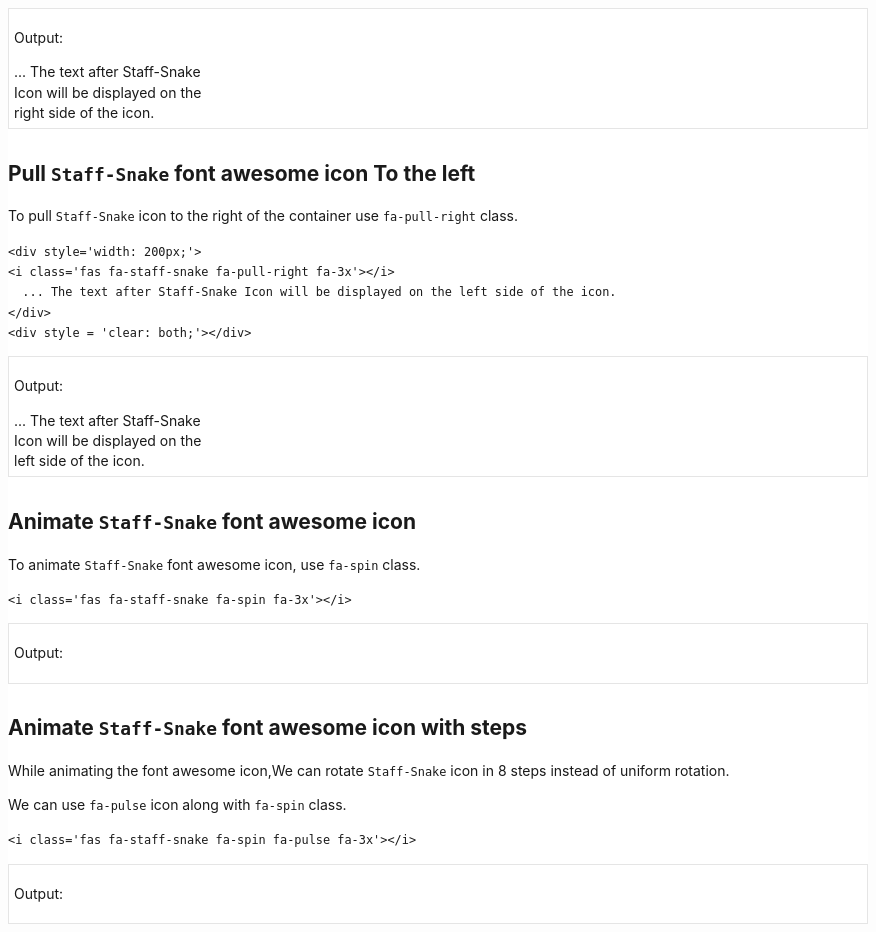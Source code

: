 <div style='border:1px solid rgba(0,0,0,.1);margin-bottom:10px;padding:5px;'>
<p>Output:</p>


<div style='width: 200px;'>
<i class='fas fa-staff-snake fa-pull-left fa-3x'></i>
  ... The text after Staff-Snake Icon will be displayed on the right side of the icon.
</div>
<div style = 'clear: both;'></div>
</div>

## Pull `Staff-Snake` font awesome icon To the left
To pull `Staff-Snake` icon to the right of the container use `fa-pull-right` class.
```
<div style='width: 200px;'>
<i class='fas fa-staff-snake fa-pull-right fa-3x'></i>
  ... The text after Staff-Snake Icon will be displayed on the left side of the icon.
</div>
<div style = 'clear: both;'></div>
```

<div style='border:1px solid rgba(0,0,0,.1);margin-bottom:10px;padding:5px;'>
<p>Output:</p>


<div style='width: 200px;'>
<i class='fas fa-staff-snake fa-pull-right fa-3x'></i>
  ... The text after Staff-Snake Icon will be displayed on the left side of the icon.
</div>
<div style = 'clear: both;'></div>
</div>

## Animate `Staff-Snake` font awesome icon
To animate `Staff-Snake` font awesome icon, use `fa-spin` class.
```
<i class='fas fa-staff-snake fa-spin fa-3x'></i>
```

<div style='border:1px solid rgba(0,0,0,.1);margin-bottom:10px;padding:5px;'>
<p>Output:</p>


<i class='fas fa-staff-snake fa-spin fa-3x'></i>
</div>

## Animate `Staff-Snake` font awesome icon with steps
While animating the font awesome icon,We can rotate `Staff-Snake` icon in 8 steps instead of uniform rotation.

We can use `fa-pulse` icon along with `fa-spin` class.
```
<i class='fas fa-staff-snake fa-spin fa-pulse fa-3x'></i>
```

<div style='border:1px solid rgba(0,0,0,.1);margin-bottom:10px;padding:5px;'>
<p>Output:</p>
...
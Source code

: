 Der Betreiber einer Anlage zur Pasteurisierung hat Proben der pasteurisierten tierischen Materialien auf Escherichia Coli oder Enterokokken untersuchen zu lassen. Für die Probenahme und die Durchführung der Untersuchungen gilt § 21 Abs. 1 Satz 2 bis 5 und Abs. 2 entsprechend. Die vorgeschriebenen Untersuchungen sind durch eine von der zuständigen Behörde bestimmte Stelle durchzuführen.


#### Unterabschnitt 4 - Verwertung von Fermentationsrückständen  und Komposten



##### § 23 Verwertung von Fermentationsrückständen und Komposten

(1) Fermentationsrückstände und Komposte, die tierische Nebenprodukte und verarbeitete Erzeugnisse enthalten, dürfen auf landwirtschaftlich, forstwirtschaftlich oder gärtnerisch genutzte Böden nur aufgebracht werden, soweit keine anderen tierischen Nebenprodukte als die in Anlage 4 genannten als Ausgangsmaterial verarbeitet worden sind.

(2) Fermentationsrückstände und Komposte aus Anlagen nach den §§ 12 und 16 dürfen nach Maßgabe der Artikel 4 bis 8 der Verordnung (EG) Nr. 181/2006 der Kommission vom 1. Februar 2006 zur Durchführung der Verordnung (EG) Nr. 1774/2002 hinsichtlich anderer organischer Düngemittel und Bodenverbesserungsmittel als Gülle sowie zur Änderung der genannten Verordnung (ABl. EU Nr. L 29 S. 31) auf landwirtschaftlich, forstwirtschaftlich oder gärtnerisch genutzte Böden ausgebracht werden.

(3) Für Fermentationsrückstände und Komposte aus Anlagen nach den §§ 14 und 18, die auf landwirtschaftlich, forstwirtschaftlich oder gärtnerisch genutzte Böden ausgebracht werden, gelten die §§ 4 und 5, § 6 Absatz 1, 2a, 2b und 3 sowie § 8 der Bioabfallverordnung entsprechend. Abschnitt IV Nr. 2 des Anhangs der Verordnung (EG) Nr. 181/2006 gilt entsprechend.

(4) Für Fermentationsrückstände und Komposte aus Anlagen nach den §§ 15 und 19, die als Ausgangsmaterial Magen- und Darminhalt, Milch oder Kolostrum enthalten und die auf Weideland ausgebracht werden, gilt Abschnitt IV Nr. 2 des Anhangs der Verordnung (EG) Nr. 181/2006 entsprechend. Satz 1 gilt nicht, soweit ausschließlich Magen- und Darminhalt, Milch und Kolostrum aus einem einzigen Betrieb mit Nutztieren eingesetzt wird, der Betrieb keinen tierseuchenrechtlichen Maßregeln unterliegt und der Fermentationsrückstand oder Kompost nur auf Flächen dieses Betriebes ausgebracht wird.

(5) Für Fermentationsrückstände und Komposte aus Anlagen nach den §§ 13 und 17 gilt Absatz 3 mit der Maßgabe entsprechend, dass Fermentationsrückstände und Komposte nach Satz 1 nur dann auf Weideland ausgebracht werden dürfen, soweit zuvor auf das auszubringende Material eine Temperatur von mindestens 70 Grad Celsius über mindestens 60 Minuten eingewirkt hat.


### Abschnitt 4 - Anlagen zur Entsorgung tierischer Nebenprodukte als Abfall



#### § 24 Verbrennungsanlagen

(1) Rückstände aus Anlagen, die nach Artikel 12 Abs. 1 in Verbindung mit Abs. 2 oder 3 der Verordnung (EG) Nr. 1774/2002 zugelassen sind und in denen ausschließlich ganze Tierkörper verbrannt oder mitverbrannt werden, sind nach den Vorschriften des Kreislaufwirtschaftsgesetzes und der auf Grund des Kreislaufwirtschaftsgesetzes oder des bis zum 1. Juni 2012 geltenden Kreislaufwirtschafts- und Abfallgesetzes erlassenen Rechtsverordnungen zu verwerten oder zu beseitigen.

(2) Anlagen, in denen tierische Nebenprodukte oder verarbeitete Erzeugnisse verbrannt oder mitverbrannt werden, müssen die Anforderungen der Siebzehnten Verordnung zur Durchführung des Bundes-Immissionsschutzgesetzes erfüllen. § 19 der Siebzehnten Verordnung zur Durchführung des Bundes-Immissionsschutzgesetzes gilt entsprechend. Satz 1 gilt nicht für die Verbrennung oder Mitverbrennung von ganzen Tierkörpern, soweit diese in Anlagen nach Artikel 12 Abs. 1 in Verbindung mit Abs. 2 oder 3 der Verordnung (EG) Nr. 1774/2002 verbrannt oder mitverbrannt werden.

▶ **Your assignment**
Every line in the data that holds the string "pulse" should be returned.

▶ **Reply**
We can use `fa-pulse` icon along with `fa-spin` class.
<i class='fas fa-staff-snake fa-spin fa-pulse fa-3x'></i>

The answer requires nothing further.